Problem requirements. Among the entries below, find all lines that include "notag" and copy them.

===== Extracted data =====

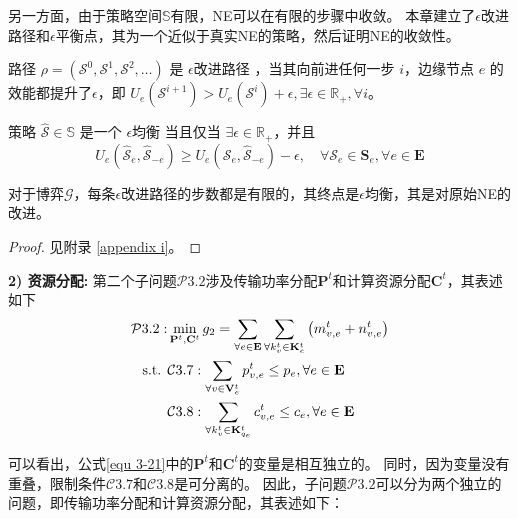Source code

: \noindent 另一方面，由于策略空间$\mathbb{S}$有限，NE可以在有限的步骤中收敛。
本章建立了$\epsilon$改进路径和$\epsilon$平衡点\cite{chew2016potential}，其为一个近似于真实NE的策略，然后证明NE的收敛性。
\begin{definition} 
	路径 $\rho=\left(\mathcal{S}^{0}, \mathcal{S}^{1}, \mathcal{S}^{2}, \ldots\right)$ 是 $\epsilon$改进路径 \cite{chew2016potential}，当其向前进任何一步 $i$，边缘节点 $e$ 的效能都提升了$\epsilon$，即 $U_{e}\left(\mathcal{S}^{i+1}\right) > U_{e}\left(\mathcal{S}^{i}\right) + \epsilon, \exists \epsilon \in \mathbb{R}_{+}, \forall i$。
\end{definition}
\begin{definition}
	策略 $\mathcal{\hat{S}} \in \mathbb{S}$ 是一个 $\epsilon$均衡 \cite{chew2016potential} 当且仅当 $\exists \epsilon \in \mathbb{R}_{+}$，并且
	\begin{equation}
		U_{e}\left(\mathcal{\hat{S}}_{e}, \mathcal{\hat{S}}_{-e}\right) \geq U_{e}\left(\mathcal{S}_{e}, \mathcal{\hat{S}}_{-e}\right) - \epsilon, \quad \forall \mathcal{S}_{e} \in \mathbf{S}_{e}, \forall e \in \mathbf{E}
	\end{equation}
\end{definition}
\begin{theorem}
对于博弈$\mathcal{G}$，每条$\epsilon$改进路径的步数都是有限的，其终点是$\epsilon$均衡，其是对原始NE的改进。
\label{theorem 4-3}
\end{theorem}
\begin{proof} 见附录 \ref{appendix i}。
\end{proof}

\textbf{2) 资源分配:} 第二个子问题$\mathcal{P}3.2$涉及传输功率分配$\mathbf{P}^{t}$和计算资源分配$\mathbf{C}^{t}$，其表述如下
\begin{align}
	\mathcal{P}3.2: &\min_{\mathbf{P}^{t}, \mathbf{C}^{t}} g_2= \sum_{ \forall e \in \mathbf{E}} \sum_{\forall k_{v}^{t} \in \mathbf{K}_{e}^{t}} \left( m_{v, e}^{t} +  n_{v, e}^{t} \right) \notag \\
	\text { s.t. }
    &\mathcal{C}3.7: \sum_{\forall v \in \mathbf{V}_{e}^{t}} p_{v, e}^{t} \leq p_{e}, \forall e \in \mathbf{E} \notag \\
    &\mathcal{C}3.8: \sum_{\forall k_{v}^{t} \in {\mathbf{K}_{q_e}^{t} }} c_{v, e}^t \leq c_{e}, \forall e \in \mathbf{E}
\label{equ 3-21}
\end{align}

\noindent 可以看出，公式\ref{equ 3-21}中的$\mathbf{P}^{t}$和$\mathbf{C}^{t}$的变量是相互独立的。
同时，因为变量没有重叠，限制条件$\mathcal{C}3.7$和$\mathcal{C}3.8$是可分离的。
因此，子问题$\mathcal{P}3.2$可以分为两个独立的问题，即传输功率分配和计算资源分配，其表述如下：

=====

Task result.
	\mathcal{P}3.2: &\min_{\mathbf{P}^{t}, \mathbf{C}^{t}} g_2= \sum_{ \forall e \in \mathbf{E}} \sum_{\forall k_{v}^{t} \in \mathbf{K}_{e}^{t}} \left( m_{v, e}^{t} +  n_{v, e}^{t} \right) \notag \\
    &\mathcal{C}3.7: \sum_{\forall v \in \mathbf{V}_{e}^{t}} p_{v, e}^{t} \leq p_{e}, \forall e \in \mathbf{E} \notag \\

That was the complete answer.